=== Work required ===
Report each line of the entries that includes "motion" by copying it.

=== Source data ===
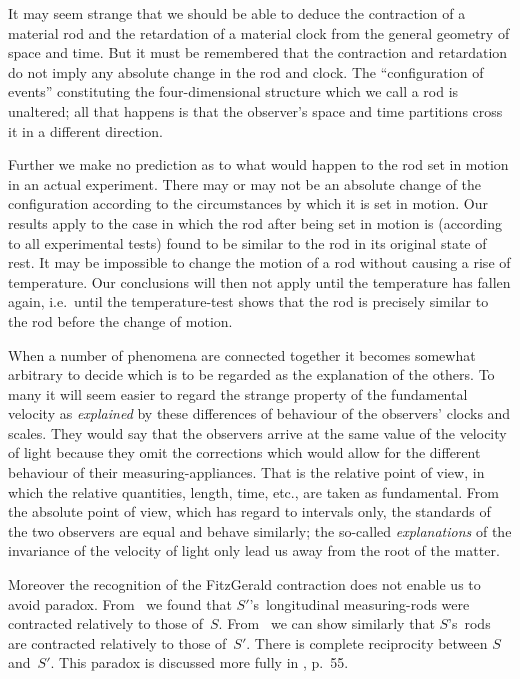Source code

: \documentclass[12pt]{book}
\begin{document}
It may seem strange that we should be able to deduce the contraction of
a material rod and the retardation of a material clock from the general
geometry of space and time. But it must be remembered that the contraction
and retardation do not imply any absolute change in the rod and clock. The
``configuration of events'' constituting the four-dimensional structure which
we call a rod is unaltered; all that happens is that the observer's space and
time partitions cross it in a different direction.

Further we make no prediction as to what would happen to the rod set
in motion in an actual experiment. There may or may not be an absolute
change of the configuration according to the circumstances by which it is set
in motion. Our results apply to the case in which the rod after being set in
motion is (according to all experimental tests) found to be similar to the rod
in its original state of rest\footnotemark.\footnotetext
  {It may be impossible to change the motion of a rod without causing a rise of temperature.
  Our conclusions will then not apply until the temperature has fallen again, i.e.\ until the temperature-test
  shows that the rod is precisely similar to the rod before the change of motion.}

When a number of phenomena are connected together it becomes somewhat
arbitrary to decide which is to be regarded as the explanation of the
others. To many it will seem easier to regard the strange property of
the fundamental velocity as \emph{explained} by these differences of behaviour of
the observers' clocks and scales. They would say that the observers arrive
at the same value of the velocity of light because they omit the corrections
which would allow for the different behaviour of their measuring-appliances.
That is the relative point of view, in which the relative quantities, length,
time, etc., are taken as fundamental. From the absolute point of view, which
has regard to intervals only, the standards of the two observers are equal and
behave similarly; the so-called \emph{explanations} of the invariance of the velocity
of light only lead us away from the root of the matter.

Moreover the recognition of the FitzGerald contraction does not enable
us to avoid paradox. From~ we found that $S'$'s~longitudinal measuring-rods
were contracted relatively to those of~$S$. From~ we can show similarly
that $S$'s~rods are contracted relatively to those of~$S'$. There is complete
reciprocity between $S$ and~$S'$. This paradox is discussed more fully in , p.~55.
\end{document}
* * *
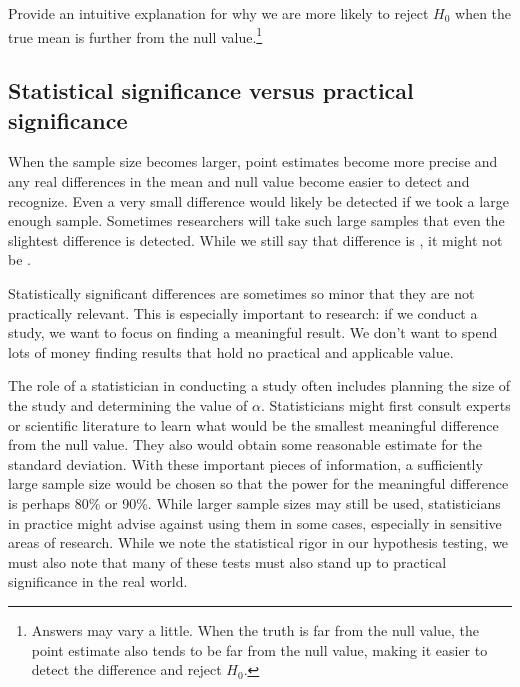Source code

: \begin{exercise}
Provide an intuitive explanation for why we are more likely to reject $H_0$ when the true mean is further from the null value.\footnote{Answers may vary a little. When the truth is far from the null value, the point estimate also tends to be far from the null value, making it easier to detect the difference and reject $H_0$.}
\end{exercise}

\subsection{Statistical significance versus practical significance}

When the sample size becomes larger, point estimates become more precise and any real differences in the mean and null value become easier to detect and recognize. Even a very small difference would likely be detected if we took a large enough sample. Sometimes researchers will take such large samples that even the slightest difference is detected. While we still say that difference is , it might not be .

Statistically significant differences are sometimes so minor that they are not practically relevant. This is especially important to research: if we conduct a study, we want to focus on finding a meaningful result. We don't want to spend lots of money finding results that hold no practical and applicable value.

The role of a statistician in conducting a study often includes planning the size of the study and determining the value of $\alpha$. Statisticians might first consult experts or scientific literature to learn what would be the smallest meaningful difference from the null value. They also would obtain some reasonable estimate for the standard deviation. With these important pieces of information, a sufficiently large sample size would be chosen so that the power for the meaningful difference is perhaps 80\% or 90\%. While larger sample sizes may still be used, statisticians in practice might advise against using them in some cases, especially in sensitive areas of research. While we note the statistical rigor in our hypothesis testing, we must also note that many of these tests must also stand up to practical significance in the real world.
--
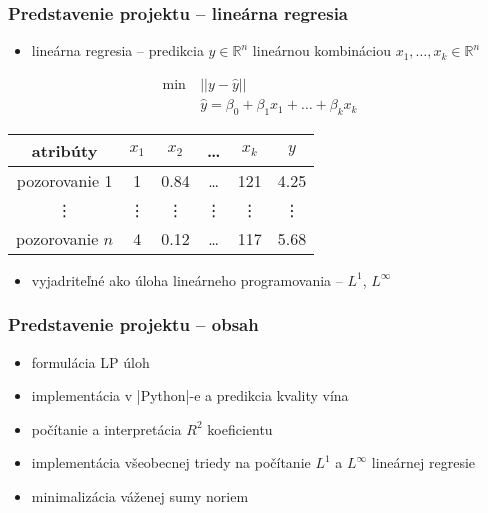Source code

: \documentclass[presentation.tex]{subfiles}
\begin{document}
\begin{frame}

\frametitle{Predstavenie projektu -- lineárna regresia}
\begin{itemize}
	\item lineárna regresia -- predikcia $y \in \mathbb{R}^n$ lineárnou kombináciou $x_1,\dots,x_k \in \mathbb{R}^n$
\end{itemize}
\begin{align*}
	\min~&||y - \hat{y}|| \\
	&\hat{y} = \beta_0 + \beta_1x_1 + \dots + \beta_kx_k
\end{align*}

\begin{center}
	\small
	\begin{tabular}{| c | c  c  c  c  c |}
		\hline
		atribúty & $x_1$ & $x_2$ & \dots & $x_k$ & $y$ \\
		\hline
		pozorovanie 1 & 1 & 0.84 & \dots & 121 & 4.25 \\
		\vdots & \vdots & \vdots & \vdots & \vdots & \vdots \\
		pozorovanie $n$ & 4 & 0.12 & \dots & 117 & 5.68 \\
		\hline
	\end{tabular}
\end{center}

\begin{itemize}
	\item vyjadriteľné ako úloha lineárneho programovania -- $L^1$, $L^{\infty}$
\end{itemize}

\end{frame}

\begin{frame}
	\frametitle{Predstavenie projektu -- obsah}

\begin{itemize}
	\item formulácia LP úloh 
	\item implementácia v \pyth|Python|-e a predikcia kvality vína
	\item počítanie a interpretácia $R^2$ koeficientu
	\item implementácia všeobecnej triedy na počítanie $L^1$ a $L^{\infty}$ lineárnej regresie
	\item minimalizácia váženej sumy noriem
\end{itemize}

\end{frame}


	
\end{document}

=== Task answer ===
in motion in an actual experiment. There may or may not be an absolute
in motion. Our results apply to the case in which the rod after being set in
motion is (according to all experimental tests) found to be similar to the rod
  {It may be impossible to change the motion of a rod without causing a rise of temperature.
  shows that the rod is precisely similar to the rod before the change of motion.}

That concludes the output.